__What this task involves__. The answer must consist solely of the lines from the start of the records through the line containing "## Metadata", restated word for word, with no pictures.

__Data for this exercise__.
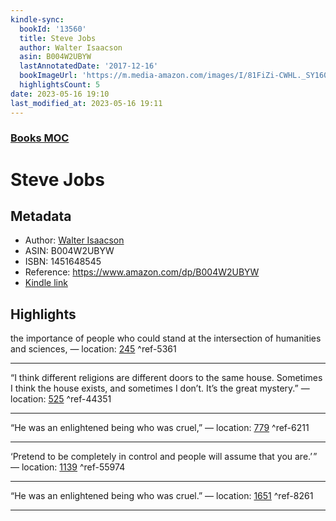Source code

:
 ```yaml
---
kindle-sync:
  bookId: '13560'
  title: Steve Jobs
  author: Walter Isaacson
  asin: B004W2UBYW
  lastAnnotatedDate: '2017-12-16'
  bookImageUrl: 'https://m.media-amazon.com/images/I/81FiZi-CWHL._SY160.jpg'
  highlightsCount: 5
date: 2023-05-16 19:10
last_modified_at: 2023-05-16 19:11
---
```

### [Books MOC](Books%20MOC.md)

# Steve Jobs
## Metadata
* Author: [Walter Isaacson](https://www.amazon.comundefined)
* ASIN: B004W2UBYW
* ISBN: 1451648545
* Reference: https://www.amazon.com/dp/B004W2UBYW
* [Kindle link](kindle://book?action=open&asin=B004W2UBYW)

## Highlights
the importance of people who could stand at the intersection of humanities and sciences, — location: [245](kindle://book?action=open&asin=B004W2UBYW&location=245) ^ref-5361

---
“I think different religions are different doors to the same house. Sometimes I think the house exists, and sometimes I don’t. It’s the great mystery.” — location: [525](kindle://book?action=open&asin=B004W2UBYW&location=525) ^ref-44351

---
“He was an enlightened being who was cruel,” — location: [779](kindle://book?action=open&asin=B004W2UBYW&location=779) ^ref-6211

---
‘Pretend to be completely in control and people will assume that you are.’ ” — location: [1139](kindle://book?action=open&asin=B004W2UBYW&location=1139) ^ref-55974

---
“He was an enlightened being who was cruel.” — location: [1651](kindle://book?action=open&asin=B004W2UBYW&location=1651) ^ref-8261

---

__Answer box__.
Source code

:
 ```yaml
---
kindle-sync:
  bookId: '13560'
  title: Steve Jobs
  author: Walter Isaacson
  asin: B004W2UBYW
  lastAnnotatedDate: '2017-12-16'
  bookImageUrl: 'https://m.media-amazon.com/images/I/81FiZi-CWHL._SY160.jpg'
  highlightsCount: 5
date: 2023-05-16 19:10
last_modified_at: 2023-05-16 19:11
---
```

### [Books MOC](Books%20MOC.md)

# Steve Jobs
## Metadata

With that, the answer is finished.